== The data ==

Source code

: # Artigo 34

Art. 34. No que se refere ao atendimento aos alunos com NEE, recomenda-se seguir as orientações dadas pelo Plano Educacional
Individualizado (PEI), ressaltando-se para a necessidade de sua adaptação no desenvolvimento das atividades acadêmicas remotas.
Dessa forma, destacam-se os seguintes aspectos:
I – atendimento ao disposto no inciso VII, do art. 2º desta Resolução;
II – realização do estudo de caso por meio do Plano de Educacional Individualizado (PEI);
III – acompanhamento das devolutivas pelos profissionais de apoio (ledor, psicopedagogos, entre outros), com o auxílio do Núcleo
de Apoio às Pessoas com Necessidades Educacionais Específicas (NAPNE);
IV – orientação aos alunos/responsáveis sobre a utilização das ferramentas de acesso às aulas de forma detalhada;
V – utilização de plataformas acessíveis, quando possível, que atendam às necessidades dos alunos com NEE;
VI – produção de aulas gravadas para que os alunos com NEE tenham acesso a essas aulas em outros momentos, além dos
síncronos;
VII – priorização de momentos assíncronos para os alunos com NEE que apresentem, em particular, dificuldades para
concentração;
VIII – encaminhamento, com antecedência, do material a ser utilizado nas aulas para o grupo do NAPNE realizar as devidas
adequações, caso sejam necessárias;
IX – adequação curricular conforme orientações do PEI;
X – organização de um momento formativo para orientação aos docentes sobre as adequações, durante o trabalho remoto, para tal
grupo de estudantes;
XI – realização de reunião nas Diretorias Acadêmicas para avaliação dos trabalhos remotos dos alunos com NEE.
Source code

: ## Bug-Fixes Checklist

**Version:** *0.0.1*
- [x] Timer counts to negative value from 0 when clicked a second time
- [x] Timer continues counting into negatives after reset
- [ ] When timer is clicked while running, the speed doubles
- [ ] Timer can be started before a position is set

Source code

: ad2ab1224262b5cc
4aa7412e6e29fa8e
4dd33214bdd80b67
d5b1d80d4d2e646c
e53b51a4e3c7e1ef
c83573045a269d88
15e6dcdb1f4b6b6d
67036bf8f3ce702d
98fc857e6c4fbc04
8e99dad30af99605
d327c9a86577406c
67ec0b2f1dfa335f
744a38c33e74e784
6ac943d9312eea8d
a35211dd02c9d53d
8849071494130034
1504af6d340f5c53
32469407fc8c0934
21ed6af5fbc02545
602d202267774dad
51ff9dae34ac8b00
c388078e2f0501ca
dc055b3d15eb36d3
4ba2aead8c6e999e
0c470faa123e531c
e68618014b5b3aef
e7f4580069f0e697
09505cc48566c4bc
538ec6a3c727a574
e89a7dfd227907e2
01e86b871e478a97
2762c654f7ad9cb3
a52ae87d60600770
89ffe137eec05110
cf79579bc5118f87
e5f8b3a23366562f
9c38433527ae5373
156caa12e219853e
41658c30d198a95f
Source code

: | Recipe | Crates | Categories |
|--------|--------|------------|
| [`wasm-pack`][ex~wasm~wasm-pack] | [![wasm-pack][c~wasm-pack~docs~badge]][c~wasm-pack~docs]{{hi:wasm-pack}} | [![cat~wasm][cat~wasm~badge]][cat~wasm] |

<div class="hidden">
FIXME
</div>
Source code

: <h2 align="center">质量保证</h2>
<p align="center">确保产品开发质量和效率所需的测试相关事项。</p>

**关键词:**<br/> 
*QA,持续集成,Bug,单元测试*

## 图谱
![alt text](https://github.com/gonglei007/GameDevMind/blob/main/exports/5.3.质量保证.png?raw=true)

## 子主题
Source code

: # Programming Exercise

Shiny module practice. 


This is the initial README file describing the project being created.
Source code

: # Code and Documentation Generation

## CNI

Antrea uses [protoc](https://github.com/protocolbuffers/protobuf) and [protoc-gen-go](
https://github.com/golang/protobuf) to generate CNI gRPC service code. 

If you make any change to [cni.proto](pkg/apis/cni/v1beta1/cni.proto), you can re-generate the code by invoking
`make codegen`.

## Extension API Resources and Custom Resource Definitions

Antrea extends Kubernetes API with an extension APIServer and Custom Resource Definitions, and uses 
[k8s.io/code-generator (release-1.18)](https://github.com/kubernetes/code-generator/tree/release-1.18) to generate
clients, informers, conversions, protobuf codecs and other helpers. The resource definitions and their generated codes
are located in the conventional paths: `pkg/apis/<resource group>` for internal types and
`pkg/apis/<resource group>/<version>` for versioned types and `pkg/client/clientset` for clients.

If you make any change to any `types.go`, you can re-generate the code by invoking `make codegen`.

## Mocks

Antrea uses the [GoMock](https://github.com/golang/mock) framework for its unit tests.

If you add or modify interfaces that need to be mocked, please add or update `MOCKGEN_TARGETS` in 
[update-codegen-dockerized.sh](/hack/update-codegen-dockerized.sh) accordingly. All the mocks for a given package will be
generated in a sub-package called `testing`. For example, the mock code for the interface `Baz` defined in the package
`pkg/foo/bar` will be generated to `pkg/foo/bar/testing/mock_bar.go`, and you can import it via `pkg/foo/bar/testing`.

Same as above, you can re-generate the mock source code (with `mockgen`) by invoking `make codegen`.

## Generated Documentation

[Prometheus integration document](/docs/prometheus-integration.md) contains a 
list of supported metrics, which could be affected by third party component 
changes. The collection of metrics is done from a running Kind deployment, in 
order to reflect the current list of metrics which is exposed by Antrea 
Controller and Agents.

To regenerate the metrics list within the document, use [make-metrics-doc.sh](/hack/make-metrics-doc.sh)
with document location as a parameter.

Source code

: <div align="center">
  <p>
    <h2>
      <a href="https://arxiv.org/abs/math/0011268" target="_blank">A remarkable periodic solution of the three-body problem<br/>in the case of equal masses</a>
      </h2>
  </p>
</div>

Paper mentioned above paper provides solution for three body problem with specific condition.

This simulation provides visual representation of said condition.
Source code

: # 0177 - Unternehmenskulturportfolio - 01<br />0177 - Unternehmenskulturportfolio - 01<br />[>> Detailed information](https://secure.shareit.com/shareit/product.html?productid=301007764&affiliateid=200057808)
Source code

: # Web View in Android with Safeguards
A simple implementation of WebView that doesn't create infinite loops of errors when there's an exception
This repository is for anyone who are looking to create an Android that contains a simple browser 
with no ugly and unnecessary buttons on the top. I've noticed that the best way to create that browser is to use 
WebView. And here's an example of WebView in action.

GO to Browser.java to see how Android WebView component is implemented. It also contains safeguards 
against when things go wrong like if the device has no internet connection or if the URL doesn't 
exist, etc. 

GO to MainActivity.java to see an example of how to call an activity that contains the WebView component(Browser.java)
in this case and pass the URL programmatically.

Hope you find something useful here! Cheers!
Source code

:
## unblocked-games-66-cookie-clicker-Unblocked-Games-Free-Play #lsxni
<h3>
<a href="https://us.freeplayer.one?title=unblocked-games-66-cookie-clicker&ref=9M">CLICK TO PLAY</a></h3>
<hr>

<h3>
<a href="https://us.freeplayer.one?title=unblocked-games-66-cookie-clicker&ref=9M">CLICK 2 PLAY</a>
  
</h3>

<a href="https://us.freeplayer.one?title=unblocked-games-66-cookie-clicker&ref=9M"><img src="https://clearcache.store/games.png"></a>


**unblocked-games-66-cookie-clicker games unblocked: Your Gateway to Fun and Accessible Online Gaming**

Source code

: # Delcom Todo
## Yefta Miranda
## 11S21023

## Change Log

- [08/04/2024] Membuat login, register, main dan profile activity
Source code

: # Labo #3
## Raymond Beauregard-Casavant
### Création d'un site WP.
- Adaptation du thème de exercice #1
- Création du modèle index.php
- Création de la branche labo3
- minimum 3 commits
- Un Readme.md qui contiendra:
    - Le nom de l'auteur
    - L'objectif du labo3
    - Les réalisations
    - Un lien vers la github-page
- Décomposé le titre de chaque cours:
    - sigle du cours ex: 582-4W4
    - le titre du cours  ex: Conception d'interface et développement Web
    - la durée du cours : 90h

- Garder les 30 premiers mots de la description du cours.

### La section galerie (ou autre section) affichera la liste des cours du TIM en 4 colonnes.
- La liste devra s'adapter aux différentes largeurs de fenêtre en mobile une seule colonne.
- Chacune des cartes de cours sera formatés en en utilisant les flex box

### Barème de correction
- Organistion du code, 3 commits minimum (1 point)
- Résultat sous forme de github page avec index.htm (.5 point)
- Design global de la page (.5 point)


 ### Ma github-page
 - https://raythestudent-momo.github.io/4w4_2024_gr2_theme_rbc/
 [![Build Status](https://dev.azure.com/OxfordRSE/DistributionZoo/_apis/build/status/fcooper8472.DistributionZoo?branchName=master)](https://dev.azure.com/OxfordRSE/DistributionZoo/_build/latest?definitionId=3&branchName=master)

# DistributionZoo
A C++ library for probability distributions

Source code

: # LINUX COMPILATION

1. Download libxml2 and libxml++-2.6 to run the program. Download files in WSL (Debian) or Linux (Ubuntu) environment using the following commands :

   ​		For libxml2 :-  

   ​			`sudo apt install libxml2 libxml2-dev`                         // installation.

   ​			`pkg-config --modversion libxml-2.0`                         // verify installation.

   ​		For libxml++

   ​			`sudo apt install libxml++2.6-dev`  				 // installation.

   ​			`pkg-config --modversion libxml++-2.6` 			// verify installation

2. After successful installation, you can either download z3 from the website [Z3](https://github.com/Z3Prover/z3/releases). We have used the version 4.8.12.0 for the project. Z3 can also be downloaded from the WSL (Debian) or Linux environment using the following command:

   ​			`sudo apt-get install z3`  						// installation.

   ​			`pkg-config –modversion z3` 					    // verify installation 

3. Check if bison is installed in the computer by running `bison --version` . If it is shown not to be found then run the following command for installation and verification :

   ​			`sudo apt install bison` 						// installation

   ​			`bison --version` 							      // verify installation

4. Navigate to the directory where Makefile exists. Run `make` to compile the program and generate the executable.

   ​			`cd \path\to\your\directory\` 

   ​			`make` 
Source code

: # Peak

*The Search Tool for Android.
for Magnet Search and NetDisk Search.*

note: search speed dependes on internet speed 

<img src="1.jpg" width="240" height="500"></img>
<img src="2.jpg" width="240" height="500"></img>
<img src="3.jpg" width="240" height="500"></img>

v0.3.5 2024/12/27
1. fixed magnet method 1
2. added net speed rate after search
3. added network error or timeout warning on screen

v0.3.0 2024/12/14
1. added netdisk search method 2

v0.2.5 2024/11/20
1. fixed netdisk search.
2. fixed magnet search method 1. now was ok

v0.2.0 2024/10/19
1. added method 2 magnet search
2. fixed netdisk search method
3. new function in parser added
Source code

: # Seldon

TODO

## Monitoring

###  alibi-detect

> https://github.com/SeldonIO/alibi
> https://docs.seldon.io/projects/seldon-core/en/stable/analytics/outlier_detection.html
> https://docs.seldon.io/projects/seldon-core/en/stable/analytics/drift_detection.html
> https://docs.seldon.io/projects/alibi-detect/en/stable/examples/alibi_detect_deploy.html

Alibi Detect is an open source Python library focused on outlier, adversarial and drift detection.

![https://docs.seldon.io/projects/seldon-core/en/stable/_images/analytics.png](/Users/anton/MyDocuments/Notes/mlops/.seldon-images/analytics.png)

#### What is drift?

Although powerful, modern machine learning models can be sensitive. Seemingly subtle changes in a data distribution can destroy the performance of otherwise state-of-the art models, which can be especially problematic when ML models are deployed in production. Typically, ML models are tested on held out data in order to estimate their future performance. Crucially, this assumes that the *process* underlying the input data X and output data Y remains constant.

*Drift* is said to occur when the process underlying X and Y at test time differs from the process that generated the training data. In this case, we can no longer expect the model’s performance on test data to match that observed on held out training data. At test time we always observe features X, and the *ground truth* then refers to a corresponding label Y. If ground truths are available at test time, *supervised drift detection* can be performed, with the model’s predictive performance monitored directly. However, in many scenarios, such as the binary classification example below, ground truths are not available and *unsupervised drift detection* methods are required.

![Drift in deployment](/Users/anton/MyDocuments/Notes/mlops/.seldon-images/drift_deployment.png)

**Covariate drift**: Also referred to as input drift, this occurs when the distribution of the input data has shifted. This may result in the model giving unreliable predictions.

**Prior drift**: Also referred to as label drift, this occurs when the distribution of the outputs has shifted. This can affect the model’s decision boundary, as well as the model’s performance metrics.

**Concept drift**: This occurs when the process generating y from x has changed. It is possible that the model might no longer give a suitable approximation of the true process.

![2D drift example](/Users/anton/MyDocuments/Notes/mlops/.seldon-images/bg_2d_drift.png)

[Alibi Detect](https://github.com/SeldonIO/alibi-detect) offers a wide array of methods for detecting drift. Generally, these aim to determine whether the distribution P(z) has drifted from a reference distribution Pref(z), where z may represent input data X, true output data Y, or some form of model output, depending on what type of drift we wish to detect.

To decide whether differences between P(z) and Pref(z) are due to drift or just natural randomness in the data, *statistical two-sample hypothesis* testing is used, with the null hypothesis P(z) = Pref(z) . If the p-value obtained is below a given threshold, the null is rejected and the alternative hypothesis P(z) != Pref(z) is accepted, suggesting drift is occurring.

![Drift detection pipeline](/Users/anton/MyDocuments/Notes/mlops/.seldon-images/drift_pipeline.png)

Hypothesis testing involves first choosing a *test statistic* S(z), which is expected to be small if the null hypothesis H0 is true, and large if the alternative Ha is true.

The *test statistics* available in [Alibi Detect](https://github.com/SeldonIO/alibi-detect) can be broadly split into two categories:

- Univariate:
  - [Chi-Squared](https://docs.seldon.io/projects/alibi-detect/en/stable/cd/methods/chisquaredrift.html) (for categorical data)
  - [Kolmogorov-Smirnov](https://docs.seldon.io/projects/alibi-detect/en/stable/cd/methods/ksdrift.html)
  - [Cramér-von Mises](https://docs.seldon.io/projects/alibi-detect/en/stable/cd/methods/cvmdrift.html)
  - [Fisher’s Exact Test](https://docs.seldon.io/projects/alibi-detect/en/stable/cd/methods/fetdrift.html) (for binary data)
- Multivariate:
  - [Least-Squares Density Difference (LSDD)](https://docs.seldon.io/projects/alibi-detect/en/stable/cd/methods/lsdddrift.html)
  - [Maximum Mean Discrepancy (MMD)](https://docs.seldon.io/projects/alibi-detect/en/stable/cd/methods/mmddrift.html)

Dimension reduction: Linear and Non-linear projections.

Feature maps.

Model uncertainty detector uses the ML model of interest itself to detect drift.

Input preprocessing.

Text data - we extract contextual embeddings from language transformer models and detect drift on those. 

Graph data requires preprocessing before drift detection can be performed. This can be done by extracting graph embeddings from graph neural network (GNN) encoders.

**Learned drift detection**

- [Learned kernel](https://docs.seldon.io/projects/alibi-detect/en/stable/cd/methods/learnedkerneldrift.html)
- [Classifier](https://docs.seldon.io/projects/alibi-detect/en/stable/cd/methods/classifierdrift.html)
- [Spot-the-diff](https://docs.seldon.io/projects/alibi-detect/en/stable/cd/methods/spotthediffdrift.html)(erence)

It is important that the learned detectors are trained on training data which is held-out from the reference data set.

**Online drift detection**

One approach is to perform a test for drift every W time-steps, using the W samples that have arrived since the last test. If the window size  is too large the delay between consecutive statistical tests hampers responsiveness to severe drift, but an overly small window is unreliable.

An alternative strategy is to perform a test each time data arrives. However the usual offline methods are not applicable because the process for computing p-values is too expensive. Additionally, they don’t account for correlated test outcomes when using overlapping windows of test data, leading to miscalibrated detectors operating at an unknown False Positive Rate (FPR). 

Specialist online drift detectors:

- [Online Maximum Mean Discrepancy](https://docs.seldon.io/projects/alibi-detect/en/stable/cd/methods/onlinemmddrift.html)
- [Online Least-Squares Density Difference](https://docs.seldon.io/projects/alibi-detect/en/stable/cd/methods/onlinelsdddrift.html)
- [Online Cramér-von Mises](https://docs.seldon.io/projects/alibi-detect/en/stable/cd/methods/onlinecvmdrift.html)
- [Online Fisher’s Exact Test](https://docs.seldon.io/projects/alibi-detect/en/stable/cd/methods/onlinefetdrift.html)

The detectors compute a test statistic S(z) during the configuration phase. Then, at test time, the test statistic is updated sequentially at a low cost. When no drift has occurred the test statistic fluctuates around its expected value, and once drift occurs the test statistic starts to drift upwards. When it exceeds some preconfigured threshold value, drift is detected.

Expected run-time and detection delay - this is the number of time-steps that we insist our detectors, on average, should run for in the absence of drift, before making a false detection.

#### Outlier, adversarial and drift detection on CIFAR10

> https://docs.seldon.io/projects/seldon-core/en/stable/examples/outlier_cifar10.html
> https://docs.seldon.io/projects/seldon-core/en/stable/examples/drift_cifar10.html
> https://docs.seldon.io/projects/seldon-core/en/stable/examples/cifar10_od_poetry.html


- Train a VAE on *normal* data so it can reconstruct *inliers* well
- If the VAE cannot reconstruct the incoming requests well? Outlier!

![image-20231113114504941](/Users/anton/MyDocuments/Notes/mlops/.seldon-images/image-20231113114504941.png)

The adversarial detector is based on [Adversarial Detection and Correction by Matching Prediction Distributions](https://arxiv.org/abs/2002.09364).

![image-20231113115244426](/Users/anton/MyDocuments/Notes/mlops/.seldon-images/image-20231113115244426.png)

===

*What you are asked to do*:
Would you output, from the records above, exactly the run of lines that starts at the line containing "Accessible Online Gaming**" and ends at the line containing "## Raymond Beauregard-Casavant", and only that run?

*Solution to the exercise*:
**unblocked-games-66-cookie-clicker games unblocked: Your Gateway to Fun and Accessible Online Gaming**

Source code

: # Delcom Todo
## Yefta Miranda
## 11S21023

## Change Log

- [08/04/2024] Membuat login, register, main dan profile activity
Source code

: # Labo #3
## Raymond Beauregard-Casavant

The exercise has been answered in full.